Ever since she was a teenager, Anita Verna Crofts, Associate Director of the Master of Communication in Digital Media (MCDM) program, has been a lover of photography. “I found that it always complemented anything I would write, so the camera was a way for me to curate, in a visual way, stories I encountered as I walk through the world,” she said. Beginning March 13, Crofts will be sharing her passion and lessons on photographic storytelling with humanitarian leaders in Khartoum, Sudan.
For three days, she will be presenting training on behalf of GOAL, an international humanitarian agency that, according to the group’s website, is “dedicated to alleviating the suffering of the poorest of the poor.” With about two dozen provincial GOAL program managers as her students, Crofts will be heading up a digital photography boot camp, paired with lessons on how photographs can be powerful vehicles for storytelling. GOAL’s leaders intend to use the skills they learn as effective communication tools that will help them share the organization’s successes in the Sudanese field with their donor base.
GOAL, a nonprofit based in Dublin, Ireland, has country offices all around the world. They have been operating in Sudan since the mid 1980’s. GOAL funds projects that address primary healthcare and nutrition; water and sanitation; livelihoods and literacy for conflict-affected people, and those living in poverty. This will be the first time Crofts has worked with the organization, but it will be her seventh visit to Sudan.
“I will be working heavily off the trainings that I conducted in ’08, ’09, ’10, and packaging them specifically for Sudan.” In 2008, a partnership bloomed between the Sudanese Ministry of Health and the UW Department of Global Health that brought Crofts to the country. While there, she conducted leadership and management and policy trainings for managers at the Ministry of Health, further solidifying that partnership.
“In my original visits I wasn’t able to conduct digital storytelling workshops using Sudanese photographs, so one of my goals is going to Sudan with a training curriculum that relies heavily on visual artifacts from Sudan,” she said. “I now have a rich collection of photographs from Sudan and it’s important to me as a trainer, when I go into these environments, to try to inspire people by using imagery that they recognize.”
When she arrives, Crofts’ students will have already completed a photography assignment, and will be ready for peer reviews. Composition of a photograph along with understanding what makes a compelling story are lessons that will be presented, “but at the end of the day they need to be able to tell not only the story of GOAL, but the story of their particular outpost,” said Crofts. “It’s an opportunity to rekindle a sense of belonging, investment and ownership in the overarching mission of GOAL as part of the training.”
Ethics will also be a key lesson during the training. It is commonplace for GOAL’s leaders to be helping people who have been affected by traumatic events. Knowing where the line is in terms of appropriateness of photography is something that has to be learned and respected. “There have been very spirited conversations over the years around what is considered an invasion of somebody’s autonomy and their privacy in what can be very compromising positions,” said Crofts. “How can GOAL think about the ethics of this documenting and be true to the reality but, at the same time, not cross the line in terms of an individual’s dignity?”

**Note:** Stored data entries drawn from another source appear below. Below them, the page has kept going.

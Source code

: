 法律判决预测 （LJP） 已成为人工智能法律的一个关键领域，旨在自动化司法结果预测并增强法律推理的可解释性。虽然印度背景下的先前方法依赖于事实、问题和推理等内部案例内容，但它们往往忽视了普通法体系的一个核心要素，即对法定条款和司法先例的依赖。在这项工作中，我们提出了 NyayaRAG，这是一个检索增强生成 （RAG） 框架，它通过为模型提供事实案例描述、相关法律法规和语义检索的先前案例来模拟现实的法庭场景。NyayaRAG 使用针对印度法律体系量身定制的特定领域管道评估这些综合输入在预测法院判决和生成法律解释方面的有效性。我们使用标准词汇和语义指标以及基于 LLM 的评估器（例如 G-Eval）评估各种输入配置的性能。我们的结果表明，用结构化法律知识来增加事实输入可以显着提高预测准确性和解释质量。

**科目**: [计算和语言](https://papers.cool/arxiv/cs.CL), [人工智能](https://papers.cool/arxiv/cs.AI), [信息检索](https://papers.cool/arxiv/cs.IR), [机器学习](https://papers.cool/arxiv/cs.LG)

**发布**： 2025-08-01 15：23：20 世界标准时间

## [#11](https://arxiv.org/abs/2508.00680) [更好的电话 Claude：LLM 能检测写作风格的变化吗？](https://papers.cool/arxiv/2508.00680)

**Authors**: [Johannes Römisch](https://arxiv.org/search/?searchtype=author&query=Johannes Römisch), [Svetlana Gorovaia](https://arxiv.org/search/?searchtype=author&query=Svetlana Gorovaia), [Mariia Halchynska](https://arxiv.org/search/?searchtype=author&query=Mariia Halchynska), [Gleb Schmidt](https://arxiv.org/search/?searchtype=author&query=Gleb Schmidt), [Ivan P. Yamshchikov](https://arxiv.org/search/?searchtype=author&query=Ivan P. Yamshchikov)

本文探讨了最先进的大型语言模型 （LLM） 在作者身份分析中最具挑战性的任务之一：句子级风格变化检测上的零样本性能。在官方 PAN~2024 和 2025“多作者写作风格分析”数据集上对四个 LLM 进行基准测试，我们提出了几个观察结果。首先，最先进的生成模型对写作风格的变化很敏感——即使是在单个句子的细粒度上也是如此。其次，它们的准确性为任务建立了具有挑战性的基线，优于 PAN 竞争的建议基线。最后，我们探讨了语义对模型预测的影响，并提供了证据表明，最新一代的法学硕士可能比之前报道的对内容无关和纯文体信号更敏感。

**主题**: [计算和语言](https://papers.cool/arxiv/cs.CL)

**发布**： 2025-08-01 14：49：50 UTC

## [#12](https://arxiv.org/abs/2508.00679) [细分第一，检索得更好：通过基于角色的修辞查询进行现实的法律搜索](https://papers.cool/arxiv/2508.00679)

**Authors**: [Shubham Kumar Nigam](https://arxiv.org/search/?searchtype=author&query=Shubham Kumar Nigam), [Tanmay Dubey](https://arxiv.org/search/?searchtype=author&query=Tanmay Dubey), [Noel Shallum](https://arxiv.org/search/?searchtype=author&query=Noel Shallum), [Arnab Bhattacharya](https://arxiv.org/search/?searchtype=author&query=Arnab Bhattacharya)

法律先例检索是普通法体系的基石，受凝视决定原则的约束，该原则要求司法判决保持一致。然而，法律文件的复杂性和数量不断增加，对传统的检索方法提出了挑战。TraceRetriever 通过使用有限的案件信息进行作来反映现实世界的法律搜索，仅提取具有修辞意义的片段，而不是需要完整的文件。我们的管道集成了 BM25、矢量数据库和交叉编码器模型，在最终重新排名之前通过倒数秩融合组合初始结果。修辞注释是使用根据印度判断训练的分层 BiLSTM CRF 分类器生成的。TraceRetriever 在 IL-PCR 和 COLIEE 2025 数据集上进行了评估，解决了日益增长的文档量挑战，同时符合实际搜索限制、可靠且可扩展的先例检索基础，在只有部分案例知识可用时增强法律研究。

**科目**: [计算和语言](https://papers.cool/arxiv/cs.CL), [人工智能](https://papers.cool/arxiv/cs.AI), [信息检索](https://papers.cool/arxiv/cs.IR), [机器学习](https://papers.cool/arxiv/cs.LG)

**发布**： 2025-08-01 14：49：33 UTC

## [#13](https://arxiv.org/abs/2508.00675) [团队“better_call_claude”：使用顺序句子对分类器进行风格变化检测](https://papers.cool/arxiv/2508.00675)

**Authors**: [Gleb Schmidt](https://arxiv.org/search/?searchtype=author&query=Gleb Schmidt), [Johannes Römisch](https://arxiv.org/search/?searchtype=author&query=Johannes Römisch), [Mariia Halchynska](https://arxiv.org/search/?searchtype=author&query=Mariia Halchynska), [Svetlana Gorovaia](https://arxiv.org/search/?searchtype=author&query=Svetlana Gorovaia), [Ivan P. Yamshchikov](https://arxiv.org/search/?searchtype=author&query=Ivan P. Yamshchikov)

Crofts says she is happy to be able to share her passions with GOAL humanitarians in a way that not only will ultimately help the people of Sudan, but further strengthen the relationship between the UW and Sudan. “It’s rewarding to be part of a network of globally-minded professionals who continue to work together on projects where our unique areas of expertise complement each other.”
On her return to Sudan, she will be meeting with many old friends from her prior visits and from her time here on campus, one of whom being Vicki Aken, the Sudan Country Director at GOAL who is also a graduate of the UW Evans School of Public Affairs. “The level of camaraderie over the course of the six visits I made before and the incredible hospitality is something that is unparalleled,” she recalls. “I’ve never experienced the kind of welcome I got in Sudan; the opening of homes, the sharing of meals. The chance to actually step off a plane and be back on Sudanese soil – I’m just looking forward to it.”